The patient’s mood partially improved after treatment; nevertheless, the causality between the organic lesion and depression could still not be established, that is, whether the removal of germinoma, normalizing the intracranial pressure by ventriculoperitoneal shunting, or decrement of other confounders led to the remission of depression was not certain. Moreover, although there were indices for biological causes, a dual diagnosis with functional depression should also be considered.

The patient had right frontal parenchymal hemorrhage and edema after the first operation. His psychomotor agitation also exacerbated at the same time. Although depression has been associated with the left hemisphere in some studies,15 the findings have been inconsistent. Pathological laughing, euphoric mood alteration,16 and inappropriate cheerfulness17 have been related to right-hemisphere injury and right hemispherectomy. Moreover, one systemic review did not support the association between the subsequent depression and left-side stroke.18 In short, brain insult in either hemisphere may be associated with depression.

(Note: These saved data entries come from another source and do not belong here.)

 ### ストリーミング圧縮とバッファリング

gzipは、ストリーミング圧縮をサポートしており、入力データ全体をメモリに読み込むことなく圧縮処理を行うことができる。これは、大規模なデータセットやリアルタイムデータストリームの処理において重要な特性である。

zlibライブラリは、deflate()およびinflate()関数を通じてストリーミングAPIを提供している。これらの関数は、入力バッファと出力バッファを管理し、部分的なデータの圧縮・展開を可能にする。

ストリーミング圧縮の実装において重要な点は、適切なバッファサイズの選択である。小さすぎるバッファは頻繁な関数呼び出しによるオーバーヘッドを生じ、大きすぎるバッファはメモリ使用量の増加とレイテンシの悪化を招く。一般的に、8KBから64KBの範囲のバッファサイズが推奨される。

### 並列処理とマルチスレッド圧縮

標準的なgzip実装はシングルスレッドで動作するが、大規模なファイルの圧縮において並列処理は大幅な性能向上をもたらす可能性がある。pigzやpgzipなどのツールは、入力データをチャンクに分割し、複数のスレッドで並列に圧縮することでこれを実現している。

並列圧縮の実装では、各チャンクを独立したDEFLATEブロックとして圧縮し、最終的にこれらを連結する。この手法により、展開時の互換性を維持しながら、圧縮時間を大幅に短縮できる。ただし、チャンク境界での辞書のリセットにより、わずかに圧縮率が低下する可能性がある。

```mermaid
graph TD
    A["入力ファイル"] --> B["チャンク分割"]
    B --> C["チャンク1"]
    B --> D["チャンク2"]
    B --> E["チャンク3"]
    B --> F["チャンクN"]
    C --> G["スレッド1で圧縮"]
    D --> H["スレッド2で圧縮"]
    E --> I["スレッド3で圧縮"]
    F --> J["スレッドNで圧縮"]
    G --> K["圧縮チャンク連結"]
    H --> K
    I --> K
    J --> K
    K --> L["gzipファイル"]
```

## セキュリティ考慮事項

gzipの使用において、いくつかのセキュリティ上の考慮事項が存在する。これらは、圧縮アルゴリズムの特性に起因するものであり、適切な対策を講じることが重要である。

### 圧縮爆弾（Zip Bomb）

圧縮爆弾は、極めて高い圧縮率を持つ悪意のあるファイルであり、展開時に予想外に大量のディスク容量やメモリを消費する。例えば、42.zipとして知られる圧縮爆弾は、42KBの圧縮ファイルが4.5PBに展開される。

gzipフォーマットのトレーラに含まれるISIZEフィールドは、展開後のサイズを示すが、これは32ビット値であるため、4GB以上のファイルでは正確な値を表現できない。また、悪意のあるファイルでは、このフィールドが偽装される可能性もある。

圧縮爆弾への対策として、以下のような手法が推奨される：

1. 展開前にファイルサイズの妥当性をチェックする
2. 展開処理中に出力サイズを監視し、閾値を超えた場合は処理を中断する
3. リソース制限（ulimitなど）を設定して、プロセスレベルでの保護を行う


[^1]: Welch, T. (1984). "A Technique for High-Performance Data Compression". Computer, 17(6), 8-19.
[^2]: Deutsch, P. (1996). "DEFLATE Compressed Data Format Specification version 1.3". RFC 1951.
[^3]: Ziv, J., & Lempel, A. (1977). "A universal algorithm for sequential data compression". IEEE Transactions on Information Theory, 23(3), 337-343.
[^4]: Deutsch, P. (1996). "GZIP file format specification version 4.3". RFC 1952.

Another interesting symptom is the disordered eating behavior in this patient, which rarely occurs in boys.19 Mr A pointed out that, “I didn’t feel disgusted with myself or guilt after consuming a large amount of meals,” which is an uncommon feature of the typical eating disorder. Mr A totally recovered from the binge eating behavior after the surgery, but his BW gain was only partially reversed. Pathological hyperphagia and obesity have been related to lesions involving arcuate nucleus, ventrolateral nucleus, ventromedial nucleus, and paraventricular nucleus in the hypothalamus.20 In addition, suprasellar germinoma causing damage to the hypothalamus–pituitary axis frequently relates to the hyperlipidemia and may play a part in the development of obesity.21 In contrast, continuous BW gain after resection of hypothalamus germinoma might be associated with the decline in sympathetic nerve activity which reduces the metabolic rate.22

After the first operation, the patient developed subacute subdural hematoma and edema over the right frontal region; this area has been associated with disordered eating behavior.23 The lesions of the right anterior brain have also been associated with continuous thinking about food and preference for fine eating.24 Based on the previous research studies, it is conjectured that damage to the right inferior frontal cortex, proposed to be responsible for the inhibiting response,25 may be correlated to the polyphagia and weight gain. Furthermore, medication-associated BW gain should also be considered in this patient, as reports have implied that the long-term treatment of corticosteroids, thyroxine, or testosterone may result in an increase in BW.2628

Conclusion

When encountering manifestations of depression with atypical features, especially with binge eating symptoms in male children and adolescents, with an early onset age, no family history, and prolonged depressive episodes, clinicians should consider not only mood disorders including bipolar spectrum disorders but also organic brain lesions such as intracranial germinoma for differential diagnosis. On the contrary, even with brain lesions, a dual diagnosis with functional depression should also be considered.

Acknowledgment

The authors thank Dr Yi-Chia Ku for providing expertise on the brain image findings.

Disclosure

The authors report no conflicts of interest in this work.